Takvimlerde gösterilen “imsak”, oruca başlama vaktini ifade eder. İmsak vakti aynı zamanda gecenin sona erdiği, yatsı namazı vaktinin çıkıp sabah namazı vaktinin girdiği andır. Ezan da imsak vaktinin başlaması ile okunmaktadır. Bu sebeple ezanın başlaması ile yemeyi içmeyi terk etmek gerekir. Ezan başladığı sırada ağızda bulunan lokmanın yutulmasında bir sakınca yoktur.

  •  RAMAZAN MANİSİ 

Kur’an ayı merhaba

Hoş geldin getirdin sefa

Yine bu yıl da bir daha

Oldun gönlümüze şifa

  •  İFTAR VE SAHUR SAATİ 

Manisa sahur: 05.00

Manisa iftar; 19.52

İFTAR DUASI VE ANLAMI

-“Allahümme leke sumtü ve bike amentü ve aleyke tevekkeltü, sübhaneke ve ala rızkıke eftartü veli savmel' ğadin min şehri ramazane neveytü fağfir li ma kaddemtü vema" ahhertü. "

Allah'ım senin rızan için oruç tuttum, sana inandım, sana güvendim. Senin rızkınla orucumu açtım. Yarının orucuna da niyet ettim, benim geçmiş ve gelecek günahlarımı bağışla. Ey, bağışlaması bol Rabb'im, beni, ailemi, milletimi, devletimi ve inananları koru. Rahmetini, yardımını esirgeme ülkemizden. Bizlere yaşama sevinci ver. Her türlü güçlüğe karşı dayanma gücü ver. Senin her şeye gücün yeter. Amin.”

  •  KISSADAN HİSSE 

 Hz. Musa (a.s) zamanında tövbesini bozup duran bir adam vardı. Yirmi sene boyunca tövbe etti, bozdu…Tövbe etti, bozdu…

Allah Teâlâ Hz. Musa’ya (a.s) şöyle vahyetti: Ey Musa! O kuluma de ki, “Ben sana buğzediyorum, seni affetmeyeceğim, seni cezalandıracağım.” Hz. Musa (a.s) bu mesajı adama tebliğ etti.

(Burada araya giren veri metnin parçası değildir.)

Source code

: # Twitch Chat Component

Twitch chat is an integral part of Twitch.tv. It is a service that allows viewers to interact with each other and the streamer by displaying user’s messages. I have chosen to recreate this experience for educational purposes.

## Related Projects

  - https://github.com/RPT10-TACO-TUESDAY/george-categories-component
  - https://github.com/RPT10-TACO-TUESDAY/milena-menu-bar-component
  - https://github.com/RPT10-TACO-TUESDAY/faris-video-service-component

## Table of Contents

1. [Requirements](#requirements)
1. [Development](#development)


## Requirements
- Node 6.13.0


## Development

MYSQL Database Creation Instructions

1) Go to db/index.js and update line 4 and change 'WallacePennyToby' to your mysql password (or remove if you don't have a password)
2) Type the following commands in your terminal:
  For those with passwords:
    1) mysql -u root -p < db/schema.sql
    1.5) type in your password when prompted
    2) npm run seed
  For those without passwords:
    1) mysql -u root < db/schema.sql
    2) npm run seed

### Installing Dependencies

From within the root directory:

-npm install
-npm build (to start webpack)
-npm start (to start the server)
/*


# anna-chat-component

Adam çok üzüldü, çöllere düştü, başını semaya kaldırıp şöyle dua etti: Allah’ım! Bu mesaj ne? Rahmet hazinelerin mi tükendi? Yoksa benim masiyetim Sana zarar mı verdi? Günahlarım affına galip mi geldi? Hangi günah Senin affından daha büyük olabilir ki? Benim için “Seni affetmeyeceğim.” demişsin. Peki, ama affetmek, kerem göstermek Senin kadîm sıfatlarından, günah ise hâdis sıfatlardan değil mi, nasıl bağışlamazsın? Hâşâ ve kellâ, benim sıfatım Senin sıfatına galip mi geldi? Senin kapın dua edenlere her daim açık değil mi, günah işleyenler Senin affını ummaz mı? Sen de beni umutsuz bıraktığın zaman, kulun hangi kapıya gitsin. Allah’ım! Yok, eğer, Senin rahmetin tükendiyse, bana mutlaka azap edeceksen, kullarının bütün günahlarını bana yükle, onlara bedel ben yanmaya razıyım.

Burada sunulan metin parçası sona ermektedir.